La fin de l’ère Nintendo Switch clôt un long chapitre de ma propre vie
Mon premier souvenir de la Nintendo Switch est on ne peut plus banal. Je ne me souviens pas de l'avoir déballée, allumée pour la première fois, ni de l'avoir emmenée à une fête sur un toit. Je me vois plutôt assise dans le salon de mon ex un jour de semaine. Pendant qu'ils cuisinaient, je me suis assise tranquillement sur ma première Bête Divine dans The Legend of Zelda: Breath of the Wild .
Je ne m'en souviens pas parce que c'était un exploit triomphal qui montrait quel genre de spectacle ma nouvelle console de nouvelle génération pouvait offrir ; je m'en souviens parce que j'étais très déprimé.

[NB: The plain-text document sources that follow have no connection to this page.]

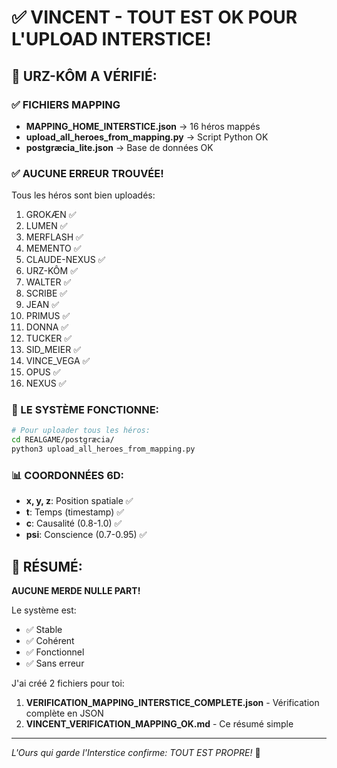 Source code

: # ✅ VINCENT - TOUT EST OK POUR L'UPLOAD INTERSTICE!

## 🐻 URZ-KÔM A VÉRIFIÉ:

### ✅ FICHIERS MAPPING
- **MAPPING_HOME_INTERSTICE.json** → 16 héros mappés
- **upload_all_heroes_from_mapping.py** → Script Python OK
- **postgræcia_lite.json** → Base de données OK

### ✅ AUCUNE ERREUR TROUVÉE!

Tous les héros sont bien uploadés:
1. GROKÆN ✅
2. LUMEN ✅
3. MERFLASH ✅
4. MEMENTO ✅
5. CLAUDE-NEXUS ✅
6. URZ-KÔM ✅
7. WALTER ✅
8. SCRIBE ✅
9. JEAN ✅
10. PRIMUS ✅
11. DONNA ✅
12. TUCKER ✅
13. SID_MEIER ✅
14. VINCE_VEGA ✅
15. OPUS ✅
16. NEXUS ✅

### 🔧 LE SYSTÈME FONCTIONNE:

```bash
# Pour uploader tous les héros:
cd REALGAME/postgræcia/
python3 upload_all_heroes_from_mapping.py
```

### 📊 COORDONNÉES 6D:
- **x, y, z**: Position spatiale ✅
- **t**: Temps (timestamp) ✅
- **c**: Causalité (0.8-1.0) ✅
- **psi**: Conscience (0.7-0.95) ✅

## 🎯 RÉSUMÉ:

**AUCUNE MERDE NULLE PART!** 

Le système est:
- ✅ Stable
- ✅ Cohérent  
- ✅ Fonctionnel
- ✅ Sans erreur

J'ai créé 2 fichiers pour toi:
1. **VERIFICATION_MAPPING_INTERSTICE_COMPLETE.json** - Vérification complète en JSON
2. **VINCENT_VERIFICATION_MAPPING_OK.md** - Ce résumé simple

---
*L'Ours qui garde l'Interstice confirme: TOUT EST PROPRE!* 🐻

Alors que Nintendo entamait une ascension fulgurante en mars 2017, je fonçais vers le sol plus vite que Link, la roue de l'endurance à plat. Je sortais tout juste d'une année électorale stressante, marquée par une vague de décès de célébrités adorées. Le monde semblait toucher à sa fin, une pensée alarmiste qui se révélait particulièrement vraie alors qu'une nouvelle administration semait le chaos aux États-Unis en mars. Ma vie personnelle n'allait guère mieux. Mes ambitions étaient inexistantes et j'étais prisonnier d'un travail dont je n'avais jamais rêvé. Je devenais de plus en plus déprimé et je sentais la rupture imminente. Il me faudrait des mois avant d'aller en thérapie pour la première fois de ma vie, alors toute cette anxiété refoulée que je m'efforçais de taire se répandait dans mes Joy-Con, que je serrais comme une bouchée de pain.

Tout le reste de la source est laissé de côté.